As previously discussed, BitTorrent or other P2P applications currently cannot explicitly manage which content is placed in the existing P2P caches, nor access and resource control polices. Applications need to retain flexibility to control the content distribution policies and topology among peers.
Content publishers may also utilize in-network storage. For example, consider a P2P live streaming application. A Content Publisher typically maintains a small number of sources, each of which distributes blocks in the current play buffer to a set of the P2P peers.
Some content publishers use another hybrid content distribution approach incorporating both P2P and CDN modes. As an example, Internet TV may be implemented as a hybrid CDN/P2P application by distributing content from central servers via a CDN, and also incorporating a P2P mode amongst endhosts and set-top boxes. In-network storage may be beneficial to hybrid CDN/P2P applications as well to support P2P distribution and to enable content publisher standard interfaces and controls.
However, there is no standard interface for different content publishers to access in-network storage. One streaming content publisher may need the existing in-network storage to support streaming signaling or such capability, such as transcoding capability, bitmap information, intelligent retransmission, etc, while a different content publisher may only need the in-network storage to distribute files. However it is reasonable that the application services are only supported by content publisher's original servers and clients, and intelligent data plane transport for those content publishers are supported by in-network storage.
A content publisher also benefits from a standard interface to access in-network storage servers provided by different providers. The standard interface must allow the content publisher to retain control over content placed in their own in-network storage, and grant access and resources only to the desired endhosts and peers.
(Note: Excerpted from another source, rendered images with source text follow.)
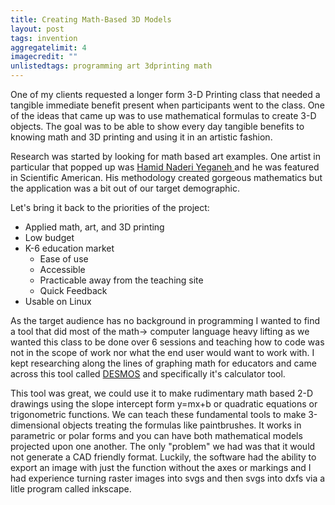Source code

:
 ```yaml
---
title: Creating Math-Based 3D Models
layout: post
tags: invention
aggregatelimit: 4
imagecredit: ""
unlistedtags: programming art 3dprinting math
---
```


One of my clients requested a longer form 3-D Printing class that needed a tangible immediate benefit present when participants went to the class. One of the ideas that came up was to use mathematical formulas to create 3-D objects. The goal was to be able to show every day tangible benefits to knowing math and 3D printing and using it in an artistic fashion. <!--excerpt-->

Research was started by looking for math based art examples. One artist in particular that popped up was <a href="https://www.scientificamerican.com/author/hamid-naderi-yeganeh/"> Hamid Naderi Yeganeh </a> and he was featured in Scientific American. His methodology created gorgeous mathematics but the application was a bit out of our target demographic.

Let's bring it back to the priorities of the project:
* Applied math, art, and 3D printing
* Low budget
* K-6 education market
	* Ease of use
	* Accessible
	* Practicable away from the teaching site
	* Quick Feedback
* Usable on Linux

As the target audience has no background in programming I wanted to find a tool that did most of the math-> computer language  heavy lifting as we wanted this class to be done over 6 sessions and teaching how to code was not in the scope of work nor what the end user would want to work with. I kept researching along the lines of graphing math for educators and came across this tool called <a href="https://www.desmos.com/">DESMOS</a> and specifically it's calculator tool. 

This tool was great, we could use it to make rudimentary math based 2-D drawings using the slope intercept form y=mx+b or quadratic equations or trigonometric functions. We can teach these fundamental tools to make 3-dimensional objects treating the formulas like paintbrushes. It works in parametric or polar forms and you can have both mathematical models projected upon one another. The only "problem" we had was that it would not generate a CAD friendly format. Luckily, the software had the ability to export an image with just the function without the axes or markings and I had experience turning raster images into svgs and then svgs into dxfs via a litle program called inkscape.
In the hybrid CDN/P2P scenario, if only the endhosts can store content in the in-network storage server, the content must be downloaded and then uploaded over the last-mile access link before another peer may retrieve it from a in-network storage server. Thus, in this deployment scenario, it may be advantageous for a content publisher or CDN provider to store content in in-network storage servers.
There are several security considerations to the in-network storage.
An attacker can try to consume a large portion of the in-network storage, or exhaust the connections of the in-network storage through a Denial of Service (DoS) attack. Authentication, authorization and accounting mechanisms should be considered in the cross domain environment. Limitation of access from an administrative domain sets up barriers for content distribution.
Copyright and other laws may prevent the distribution of certain content in various localities. In-network storage operators may adopt system-wide ingress or egress filters to implement necessary policies for storing or retrieving content, and applications may apply DRM to the data stored in the network storage. However, the specification and implementation of such policies (e.g., filtering and DRM) is not in scope for the problem this document proposes solving.
If the content is stored in the provider-based in-network storage, there may be a privacy risk that the provider can correlate the people who are accessing the same data object using the same object identity. This correlation can be used to presume that they have the same interest, so as to use it as a basis for a phishing attack.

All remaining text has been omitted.